The Institute for Jewish and Community Research in San Francisco estimates that 20 percent of the six million American Jews are racially and ethnically diverse by birth, conversion and adoption. And there have been an estimated 20,000 to 30,000 marriages between Jews and African-Americans since the civil rights movement.
Diane Tobin, the institute’s associate director and director of its Be-Chol Lashon program, said her organization has worked with Stanton as part of its mission to “advocate for the growth and diversity of the Jewish people.”
Although Stanton is the first female African-American rabbi, there are many black male rabbis worldwide, Tobin said.
“With the election of President Obama, the Jewish community is very interested in its diverse roots,” she said. “We have always been a diverse people and young people in particular want to see themselves as part of a global people. ... Mainstream Jewish communities want to partner with us and introduce diversity as part of their programming.”
Although Stanton and her daughter will be the only black members in her Greenville congregation, Tobin said she would be interested to see if they attract blacks to the congregation.
Ernest Adams, 62, an African-American in Manhattan who converted to Judaism in 1997, said he is “meeting more and more black folks in synagogues.”

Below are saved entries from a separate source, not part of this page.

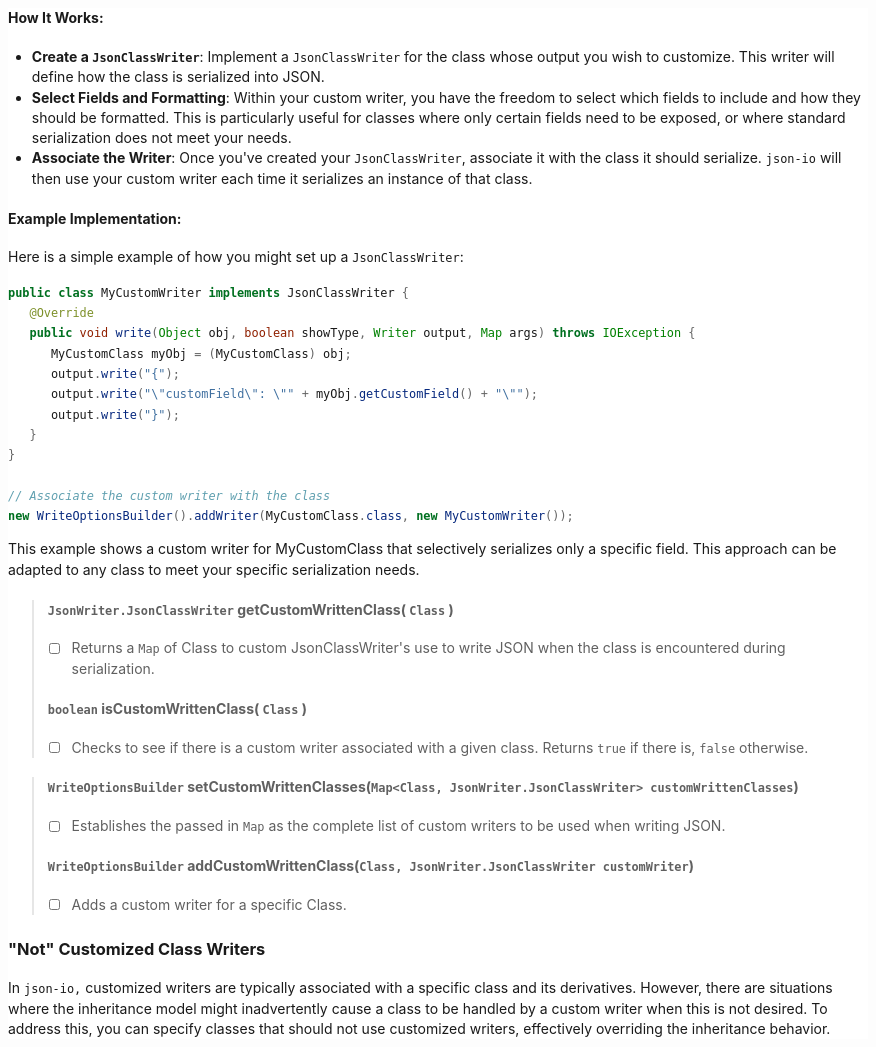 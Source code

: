 #### How It Works:
- **Create a `JsonClassWriter`**: Implement a `JsonClassWriter` for the class whose output you wish to customize. This
  writer will define how the class is serialized into JSON.
- **Select Fields and Formatting**: Within your custom writer, you have the freedom to select which fields to include
  and how they should be formatted. This is particularly useful for classes where only certain fields need to be exposed,
  or where standard serialization does not meet your needs.
- **Associate the Writer**: Once you've created your `JsonClassWriter`, associate it with the class it should
  serialize. `json-io` will then use your custom writer each time it serializes an instance of that class.

#### Example Implementation:
Here is a simple example of how you might set up a `JsonClassWriter`:

```java
public class MyCustomWriter implements JsonClassWriter {
   @Override
   public void write(Object obj, boolean showType, Writer output, Map args) throws IOException {
      MyCustomClass myObj = (MyCustomClass) obj;
      output.write("{");
      output.write("\"customField\": \"" + myObj.getCustomField() + "\"");
      output.write("}");
   }
}

// Associate the custom writer with the class
new WriteOptionsBuilder().addWriter(MyCustomClass.class, new MyCustomWriter());
```
This example shows a custom writer for MyCustomClass that selectively serializes only a specific field.
This approach can be adapted to any class to meet your specific serialization needs.

>#### `JsonWriter.JsonClassWriter` getCustomWrittenClass( `Class` )
>- [ ] Returns a `Map` of Class to custom JsonClassWriter's use to write JSON when the class is encountered during serialization.
>#### `boolean` isCustomWrittenClass( `Class` )
>- [ ] Checks to see if there is a custom writer associated with a given class. Returns `true` if there is, `false` otherwise.

>#### `WriteOptionsBuilder` setCustomWrittenClasses(`Map<Class, JsonWriter.JsonClassWriter> customWrittenClasses`)
>- [ ] Establishes the passed in `Map` as the complete list of custom writers to be used when writing JSON.
>#### `WriteOptionsBuilder` addCustomWrittenClass(`Class, JsonWriter.JsonClassWriter customWriter`)
>- [ ] Adds a custom writer for a specific Class.

### "Not" Customized Class Writers

In `json-io,` customized writers are typically associated with a specific class and its derivatives. However, there are
situations where the inheritance model might inadvertently cause a class to be handled by a custom writer when this is
not desired. To address this, you can specify classes that should not use customized writers, effectively overriding
the inheritance behavior.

“In the South the Jewish community couldn’t be as liberal as the Jews up North, where you could find Jews marching with Martin Luther King,” he said. “In the South, the rabbis had to be cautious. But now that a white Southern congregation can hire a black rabbi, there is a significant change. The fact that it has been greeted with equanimity means there’s a big shift. The culture is changing.”
Stanton said graduation day will be something special, not just because she is the first African-American woman to be ordained a rabbi but because of the medical problems she had to overcome to get there.
“I went back to school in a wheelchair [at one point],” she recalled. “So to be finishing now is so poignant on so many levels. God has sustained me.”